Immigration Curbs Are Vital For Britain's Future


By Sir Andrew Green
Chairman, Migration Watch UK
The Sunday Times, London, 5 September, 2010

Dominic Lawson ("How Tories regret the immigration promise", Comment, last week) was right about the need for welfare reform but he seems to have entirely failed to grasp the significance of the present mass immigration for our society as a whole.

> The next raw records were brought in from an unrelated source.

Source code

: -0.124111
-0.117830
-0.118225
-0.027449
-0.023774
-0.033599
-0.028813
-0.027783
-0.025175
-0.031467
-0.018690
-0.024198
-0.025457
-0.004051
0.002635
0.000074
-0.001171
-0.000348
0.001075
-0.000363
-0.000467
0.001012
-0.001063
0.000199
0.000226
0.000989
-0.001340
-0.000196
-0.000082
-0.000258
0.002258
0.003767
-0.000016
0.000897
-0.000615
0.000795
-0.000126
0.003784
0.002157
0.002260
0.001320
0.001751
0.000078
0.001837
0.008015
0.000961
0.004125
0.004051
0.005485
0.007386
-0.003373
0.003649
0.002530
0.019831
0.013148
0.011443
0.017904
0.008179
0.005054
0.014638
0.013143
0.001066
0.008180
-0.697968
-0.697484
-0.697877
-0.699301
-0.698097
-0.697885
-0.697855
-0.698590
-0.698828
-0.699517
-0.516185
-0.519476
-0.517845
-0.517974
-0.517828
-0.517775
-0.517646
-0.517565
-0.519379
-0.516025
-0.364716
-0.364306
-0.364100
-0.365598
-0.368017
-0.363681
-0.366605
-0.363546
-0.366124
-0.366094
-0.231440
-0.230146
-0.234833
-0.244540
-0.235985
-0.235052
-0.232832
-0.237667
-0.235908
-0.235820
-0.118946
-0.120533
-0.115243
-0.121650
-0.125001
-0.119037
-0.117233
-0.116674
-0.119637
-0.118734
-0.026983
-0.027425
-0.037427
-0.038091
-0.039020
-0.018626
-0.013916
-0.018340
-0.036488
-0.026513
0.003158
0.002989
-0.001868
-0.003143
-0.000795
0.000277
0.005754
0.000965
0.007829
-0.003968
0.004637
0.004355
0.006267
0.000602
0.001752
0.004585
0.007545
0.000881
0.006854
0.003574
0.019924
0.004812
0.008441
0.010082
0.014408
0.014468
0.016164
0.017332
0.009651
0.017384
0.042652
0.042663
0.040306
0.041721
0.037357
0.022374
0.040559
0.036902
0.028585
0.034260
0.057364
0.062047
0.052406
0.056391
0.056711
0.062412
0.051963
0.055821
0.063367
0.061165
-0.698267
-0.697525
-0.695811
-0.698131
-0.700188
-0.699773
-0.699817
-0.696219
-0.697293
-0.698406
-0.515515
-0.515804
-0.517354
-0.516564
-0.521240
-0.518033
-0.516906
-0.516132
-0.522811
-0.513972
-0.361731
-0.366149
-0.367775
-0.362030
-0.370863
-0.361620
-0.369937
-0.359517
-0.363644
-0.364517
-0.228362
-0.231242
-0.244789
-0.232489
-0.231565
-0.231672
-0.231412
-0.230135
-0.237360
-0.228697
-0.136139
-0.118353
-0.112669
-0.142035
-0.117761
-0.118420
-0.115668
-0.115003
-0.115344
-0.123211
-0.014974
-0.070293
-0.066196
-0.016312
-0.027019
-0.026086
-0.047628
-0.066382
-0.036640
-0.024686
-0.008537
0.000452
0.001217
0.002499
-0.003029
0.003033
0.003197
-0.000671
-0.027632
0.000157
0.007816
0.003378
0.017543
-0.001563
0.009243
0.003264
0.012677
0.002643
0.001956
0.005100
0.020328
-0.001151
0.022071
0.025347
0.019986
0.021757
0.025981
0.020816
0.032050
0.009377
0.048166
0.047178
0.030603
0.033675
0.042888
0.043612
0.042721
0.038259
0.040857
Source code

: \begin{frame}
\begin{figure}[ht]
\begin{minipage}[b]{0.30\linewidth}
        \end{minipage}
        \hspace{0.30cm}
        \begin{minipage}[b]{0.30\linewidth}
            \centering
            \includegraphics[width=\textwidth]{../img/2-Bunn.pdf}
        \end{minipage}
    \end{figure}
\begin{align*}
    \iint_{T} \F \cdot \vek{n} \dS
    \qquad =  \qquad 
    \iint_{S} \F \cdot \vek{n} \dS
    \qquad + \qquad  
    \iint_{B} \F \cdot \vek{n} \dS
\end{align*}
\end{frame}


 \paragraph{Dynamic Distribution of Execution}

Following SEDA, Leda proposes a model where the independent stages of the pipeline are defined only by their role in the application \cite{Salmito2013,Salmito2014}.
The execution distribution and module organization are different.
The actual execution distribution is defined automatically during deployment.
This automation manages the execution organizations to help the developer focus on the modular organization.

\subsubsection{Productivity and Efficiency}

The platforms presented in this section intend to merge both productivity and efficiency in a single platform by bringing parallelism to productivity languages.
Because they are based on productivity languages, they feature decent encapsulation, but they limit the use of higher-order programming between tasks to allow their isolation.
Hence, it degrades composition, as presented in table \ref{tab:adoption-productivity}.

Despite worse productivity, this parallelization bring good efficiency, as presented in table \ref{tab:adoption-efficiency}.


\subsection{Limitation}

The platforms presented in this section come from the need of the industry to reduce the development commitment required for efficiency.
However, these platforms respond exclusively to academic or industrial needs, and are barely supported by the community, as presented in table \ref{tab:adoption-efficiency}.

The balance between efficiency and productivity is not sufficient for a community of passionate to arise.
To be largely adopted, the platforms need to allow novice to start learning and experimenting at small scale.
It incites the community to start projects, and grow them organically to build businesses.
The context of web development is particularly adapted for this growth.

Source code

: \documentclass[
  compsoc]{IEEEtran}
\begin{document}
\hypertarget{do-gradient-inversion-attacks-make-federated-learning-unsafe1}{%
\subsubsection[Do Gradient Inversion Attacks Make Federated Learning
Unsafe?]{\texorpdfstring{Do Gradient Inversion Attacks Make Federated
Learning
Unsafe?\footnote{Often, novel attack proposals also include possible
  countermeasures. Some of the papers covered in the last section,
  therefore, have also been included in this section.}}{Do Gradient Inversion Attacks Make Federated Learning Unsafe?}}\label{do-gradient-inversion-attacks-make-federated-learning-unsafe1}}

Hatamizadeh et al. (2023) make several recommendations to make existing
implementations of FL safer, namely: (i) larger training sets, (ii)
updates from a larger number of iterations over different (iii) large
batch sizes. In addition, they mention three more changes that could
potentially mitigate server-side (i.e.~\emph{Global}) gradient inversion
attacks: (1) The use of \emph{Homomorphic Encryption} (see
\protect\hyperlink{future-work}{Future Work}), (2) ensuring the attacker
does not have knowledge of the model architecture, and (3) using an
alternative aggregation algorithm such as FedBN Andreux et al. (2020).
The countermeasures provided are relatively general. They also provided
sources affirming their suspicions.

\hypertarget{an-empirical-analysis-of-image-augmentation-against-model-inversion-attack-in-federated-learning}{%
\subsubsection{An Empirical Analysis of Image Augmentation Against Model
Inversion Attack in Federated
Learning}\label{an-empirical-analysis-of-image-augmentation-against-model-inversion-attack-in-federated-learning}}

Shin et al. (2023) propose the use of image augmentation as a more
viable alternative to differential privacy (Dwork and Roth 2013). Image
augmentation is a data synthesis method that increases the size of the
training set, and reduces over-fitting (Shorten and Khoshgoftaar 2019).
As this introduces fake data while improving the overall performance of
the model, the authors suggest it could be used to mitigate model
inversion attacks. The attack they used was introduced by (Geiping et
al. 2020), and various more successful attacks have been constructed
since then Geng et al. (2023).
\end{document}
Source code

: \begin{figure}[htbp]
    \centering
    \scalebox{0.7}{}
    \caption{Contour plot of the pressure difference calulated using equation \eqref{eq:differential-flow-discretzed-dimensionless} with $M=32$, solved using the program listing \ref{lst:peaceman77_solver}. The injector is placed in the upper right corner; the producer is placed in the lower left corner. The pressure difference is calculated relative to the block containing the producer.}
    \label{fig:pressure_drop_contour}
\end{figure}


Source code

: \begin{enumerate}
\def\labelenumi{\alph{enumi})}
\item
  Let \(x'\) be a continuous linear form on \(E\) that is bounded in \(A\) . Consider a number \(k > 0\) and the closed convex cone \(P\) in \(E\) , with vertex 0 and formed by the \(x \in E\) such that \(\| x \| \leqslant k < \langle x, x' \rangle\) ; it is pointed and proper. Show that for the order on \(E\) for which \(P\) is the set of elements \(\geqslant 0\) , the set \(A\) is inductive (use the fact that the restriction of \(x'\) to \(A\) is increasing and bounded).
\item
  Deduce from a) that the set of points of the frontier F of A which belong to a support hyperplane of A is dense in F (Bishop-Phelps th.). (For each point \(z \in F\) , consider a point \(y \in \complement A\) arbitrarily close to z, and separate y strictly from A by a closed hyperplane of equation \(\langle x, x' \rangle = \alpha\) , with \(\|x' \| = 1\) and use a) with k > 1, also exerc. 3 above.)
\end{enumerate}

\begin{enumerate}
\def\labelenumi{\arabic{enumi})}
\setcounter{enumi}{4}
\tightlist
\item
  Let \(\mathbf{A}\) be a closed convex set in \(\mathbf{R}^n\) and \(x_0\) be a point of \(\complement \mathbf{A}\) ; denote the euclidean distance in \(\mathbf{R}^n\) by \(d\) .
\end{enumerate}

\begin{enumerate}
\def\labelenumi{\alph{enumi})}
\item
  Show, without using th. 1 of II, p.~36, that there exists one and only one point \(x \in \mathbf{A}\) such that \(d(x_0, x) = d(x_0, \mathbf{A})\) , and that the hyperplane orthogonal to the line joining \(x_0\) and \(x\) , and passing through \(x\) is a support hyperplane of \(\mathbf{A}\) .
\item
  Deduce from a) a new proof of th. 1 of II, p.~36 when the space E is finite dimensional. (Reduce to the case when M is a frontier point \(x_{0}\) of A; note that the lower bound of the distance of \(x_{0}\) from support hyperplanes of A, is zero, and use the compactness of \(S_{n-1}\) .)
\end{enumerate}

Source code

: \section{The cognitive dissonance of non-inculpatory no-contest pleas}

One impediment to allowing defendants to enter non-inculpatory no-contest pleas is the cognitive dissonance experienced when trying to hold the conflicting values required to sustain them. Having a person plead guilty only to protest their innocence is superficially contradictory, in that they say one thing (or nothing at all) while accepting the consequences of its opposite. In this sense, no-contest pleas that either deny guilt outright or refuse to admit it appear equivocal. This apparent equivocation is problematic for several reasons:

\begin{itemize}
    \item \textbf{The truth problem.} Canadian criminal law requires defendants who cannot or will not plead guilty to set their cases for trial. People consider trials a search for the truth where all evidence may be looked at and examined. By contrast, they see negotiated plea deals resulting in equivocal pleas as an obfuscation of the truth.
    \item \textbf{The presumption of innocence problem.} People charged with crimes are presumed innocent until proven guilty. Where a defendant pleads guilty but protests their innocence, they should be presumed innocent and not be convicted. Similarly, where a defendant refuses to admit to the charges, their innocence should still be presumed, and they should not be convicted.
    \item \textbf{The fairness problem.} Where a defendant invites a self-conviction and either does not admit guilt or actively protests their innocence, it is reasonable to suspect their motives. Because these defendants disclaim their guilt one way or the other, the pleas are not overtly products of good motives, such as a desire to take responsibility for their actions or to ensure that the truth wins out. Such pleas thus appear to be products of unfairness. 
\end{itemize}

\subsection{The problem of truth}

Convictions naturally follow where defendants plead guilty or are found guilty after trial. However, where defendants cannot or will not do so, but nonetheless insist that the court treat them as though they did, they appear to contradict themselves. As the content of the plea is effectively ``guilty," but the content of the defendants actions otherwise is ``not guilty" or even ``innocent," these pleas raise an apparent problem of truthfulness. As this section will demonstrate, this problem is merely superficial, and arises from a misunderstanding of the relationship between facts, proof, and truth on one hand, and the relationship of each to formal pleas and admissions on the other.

The reality is that we either integrate or we disintegrate, and integration is quite simply impossible with a migrant arriving every minute. The latest figures for net immigration confirm that the UK population is on course for 70 million in 20 years and 80 million in mid century. We must get immigration under control and economic migration must play its part. Not all current economic migrants are essential. Why, for example, are we allowing every year about 25,000 foreign graduates of British universities so stay on for two years competing for jobs against British graduates who face an unemployment rate of nearly 10%? Nor is immigration the long-term answer to skills shortages, as employers recognise.

Net immigration from the European Union has averaged only about 27,000 a year over the past five years while flows to and from the new east European members are coming into balance. This means that EU migration is only about 15% of net foreign migration. The long-term pressures will come from the Third World; tough action is needed on bogus studentsand marriages designed to circumvent immigration controls.

The public feels helpless. It wants action. For the first time we have a government committed to a clear objective to reduce net immigration. All strength to its arm.